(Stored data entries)
|---|

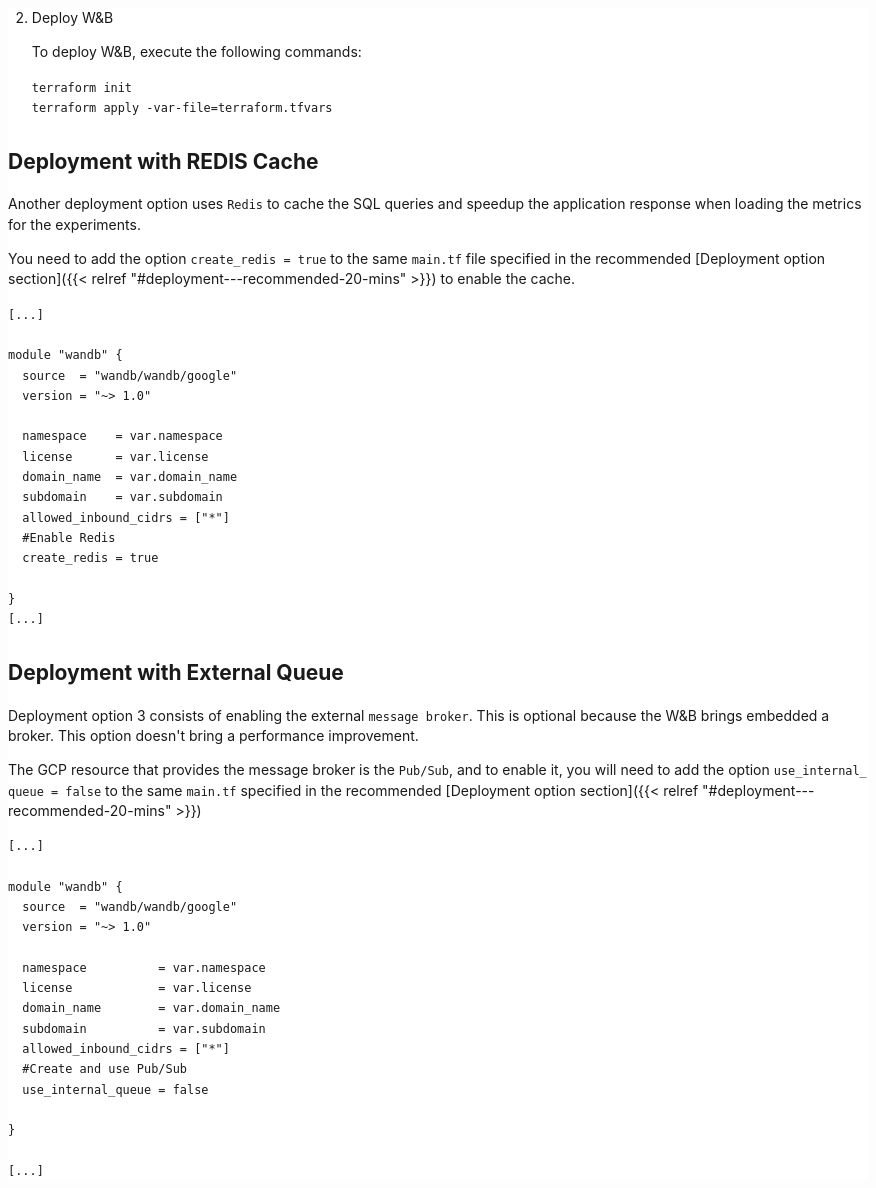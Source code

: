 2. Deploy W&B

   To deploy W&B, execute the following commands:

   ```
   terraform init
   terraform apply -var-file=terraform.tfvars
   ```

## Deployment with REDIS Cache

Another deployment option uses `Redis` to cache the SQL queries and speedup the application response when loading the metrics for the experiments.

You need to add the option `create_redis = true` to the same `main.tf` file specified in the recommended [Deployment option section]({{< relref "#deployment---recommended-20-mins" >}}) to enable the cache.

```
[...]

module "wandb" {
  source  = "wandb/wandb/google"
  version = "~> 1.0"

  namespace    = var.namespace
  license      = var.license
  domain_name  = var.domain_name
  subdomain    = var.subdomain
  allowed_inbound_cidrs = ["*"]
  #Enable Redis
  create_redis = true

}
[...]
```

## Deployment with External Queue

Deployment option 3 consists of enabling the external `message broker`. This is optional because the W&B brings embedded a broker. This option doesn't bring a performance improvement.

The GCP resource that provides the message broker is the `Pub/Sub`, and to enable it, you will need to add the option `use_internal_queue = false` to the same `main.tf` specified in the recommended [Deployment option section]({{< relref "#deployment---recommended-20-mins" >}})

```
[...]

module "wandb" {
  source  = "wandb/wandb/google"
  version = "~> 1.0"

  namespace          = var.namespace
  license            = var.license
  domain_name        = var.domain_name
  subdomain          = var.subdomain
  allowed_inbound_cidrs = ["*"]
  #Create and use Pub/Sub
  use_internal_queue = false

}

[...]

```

|---|

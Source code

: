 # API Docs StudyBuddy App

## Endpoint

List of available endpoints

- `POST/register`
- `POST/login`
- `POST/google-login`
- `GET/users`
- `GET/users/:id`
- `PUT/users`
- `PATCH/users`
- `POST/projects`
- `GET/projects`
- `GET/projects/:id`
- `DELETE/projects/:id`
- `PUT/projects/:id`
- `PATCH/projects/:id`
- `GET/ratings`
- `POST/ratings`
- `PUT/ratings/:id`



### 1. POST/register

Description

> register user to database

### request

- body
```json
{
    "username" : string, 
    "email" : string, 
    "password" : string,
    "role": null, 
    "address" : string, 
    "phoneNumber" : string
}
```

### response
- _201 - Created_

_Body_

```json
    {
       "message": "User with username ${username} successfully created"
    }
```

|---|

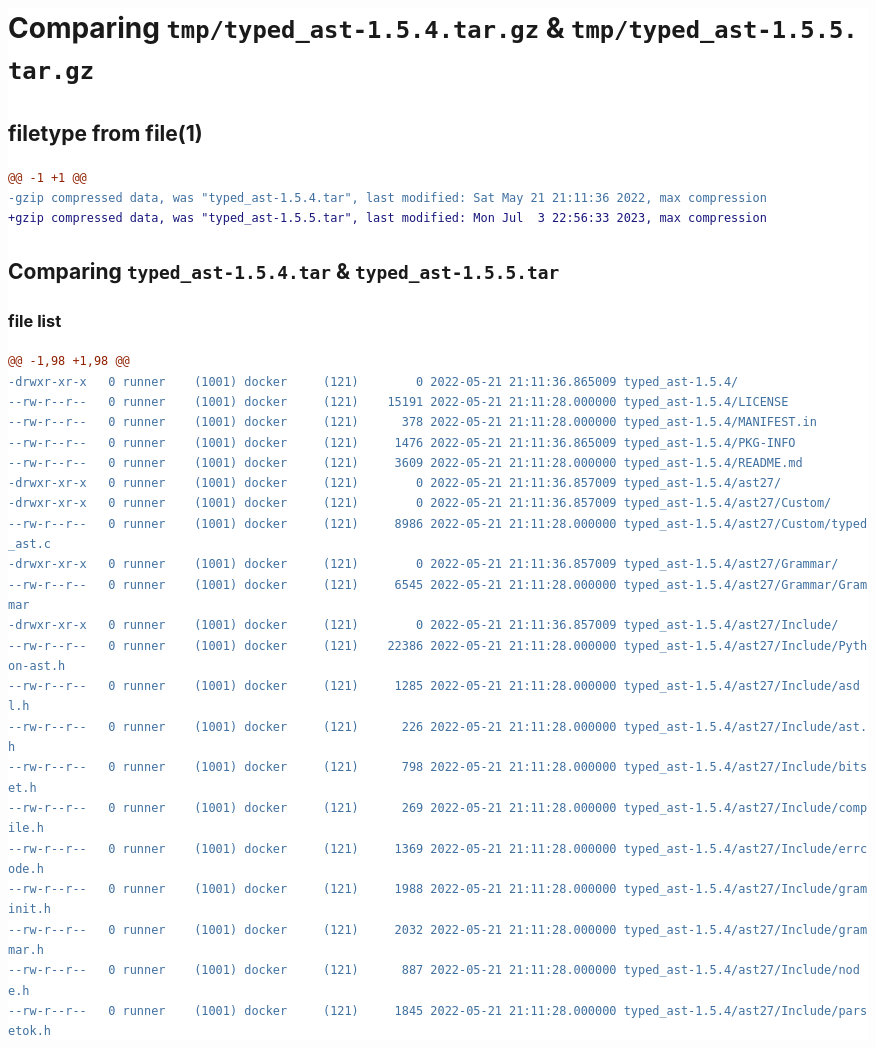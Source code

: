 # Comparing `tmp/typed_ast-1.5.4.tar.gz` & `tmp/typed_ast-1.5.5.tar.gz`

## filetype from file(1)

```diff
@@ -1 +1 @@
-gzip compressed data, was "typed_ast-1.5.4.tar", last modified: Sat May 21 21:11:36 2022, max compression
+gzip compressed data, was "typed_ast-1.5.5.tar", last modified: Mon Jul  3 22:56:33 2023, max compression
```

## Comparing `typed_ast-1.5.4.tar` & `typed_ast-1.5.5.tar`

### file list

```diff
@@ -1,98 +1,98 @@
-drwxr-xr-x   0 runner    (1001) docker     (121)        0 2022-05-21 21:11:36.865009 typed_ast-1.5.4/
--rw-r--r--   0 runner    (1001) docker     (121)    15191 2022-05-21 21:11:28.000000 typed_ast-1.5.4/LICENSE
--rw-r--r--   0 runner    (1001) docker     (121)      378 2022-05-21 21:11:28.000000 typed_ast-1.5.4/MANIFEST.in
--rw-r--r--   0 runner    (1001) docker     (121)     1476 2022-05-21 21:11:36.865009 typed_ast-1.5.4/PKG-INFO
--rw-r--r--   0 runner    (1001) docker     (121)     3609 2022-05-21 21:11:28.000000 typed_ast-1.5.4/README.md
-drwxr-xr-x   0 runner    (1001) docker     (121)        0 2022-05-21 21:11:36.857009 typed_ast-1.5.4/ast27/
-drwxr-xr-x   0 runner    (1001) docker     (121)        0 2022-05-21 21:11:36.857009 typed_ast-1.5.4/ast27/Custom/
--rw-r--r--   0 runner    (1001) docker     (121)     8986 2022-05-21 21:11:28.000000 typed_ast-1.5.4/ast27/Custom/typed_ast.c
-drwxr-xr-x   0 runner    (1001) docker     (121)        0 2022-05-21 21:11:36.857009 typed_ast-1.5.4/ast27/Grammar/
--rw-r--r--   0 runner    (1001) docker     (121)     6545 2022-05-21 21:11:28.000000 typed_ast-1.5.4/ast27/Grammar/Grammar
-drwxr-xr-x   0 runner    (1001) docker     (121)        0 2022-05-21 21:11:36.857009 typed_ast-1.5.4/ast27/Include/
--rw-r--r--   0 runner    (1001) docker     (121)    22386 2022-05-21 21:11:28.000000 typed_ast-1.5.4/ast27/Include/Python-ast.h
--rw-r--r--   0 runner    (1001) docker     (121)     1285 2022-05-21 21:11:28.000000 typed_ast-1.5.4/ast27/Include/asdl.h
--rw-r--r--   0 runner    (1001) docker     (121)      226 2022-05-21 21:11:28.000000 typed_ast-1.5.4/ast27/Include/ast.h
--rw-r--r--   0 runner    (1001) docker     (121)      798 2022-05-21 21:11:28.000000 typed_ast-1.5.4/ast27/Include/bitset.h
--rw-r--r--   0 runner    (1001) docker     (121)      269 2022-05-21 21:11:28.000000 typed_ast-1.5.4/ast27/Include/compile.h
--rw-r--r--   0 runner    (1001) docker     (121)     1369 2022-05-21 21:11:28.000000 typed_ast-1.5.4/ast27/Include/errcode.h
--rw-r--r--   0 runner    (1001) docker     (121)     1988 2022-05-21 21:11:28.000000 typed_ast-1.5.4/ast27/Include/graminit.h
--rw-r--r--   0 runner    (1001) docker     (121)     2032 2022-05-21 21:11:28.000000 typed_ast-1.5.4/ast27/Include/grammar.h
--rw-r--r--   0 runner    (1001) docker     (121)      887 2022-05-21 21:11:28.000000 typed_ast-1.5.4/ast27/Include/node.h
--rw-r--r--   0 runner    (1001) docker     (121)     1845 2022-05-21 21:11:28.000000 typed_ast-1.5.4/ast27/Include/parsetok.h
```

|---|

• [AIM OF THE EXERCISE]:
If a line of the records above holds the word "response", show it.

• [TASK RESULT]:
Another deployment option uses `Redis` to cache the SQL queries and speedup the application response when loading the metrics for the experiments.
### response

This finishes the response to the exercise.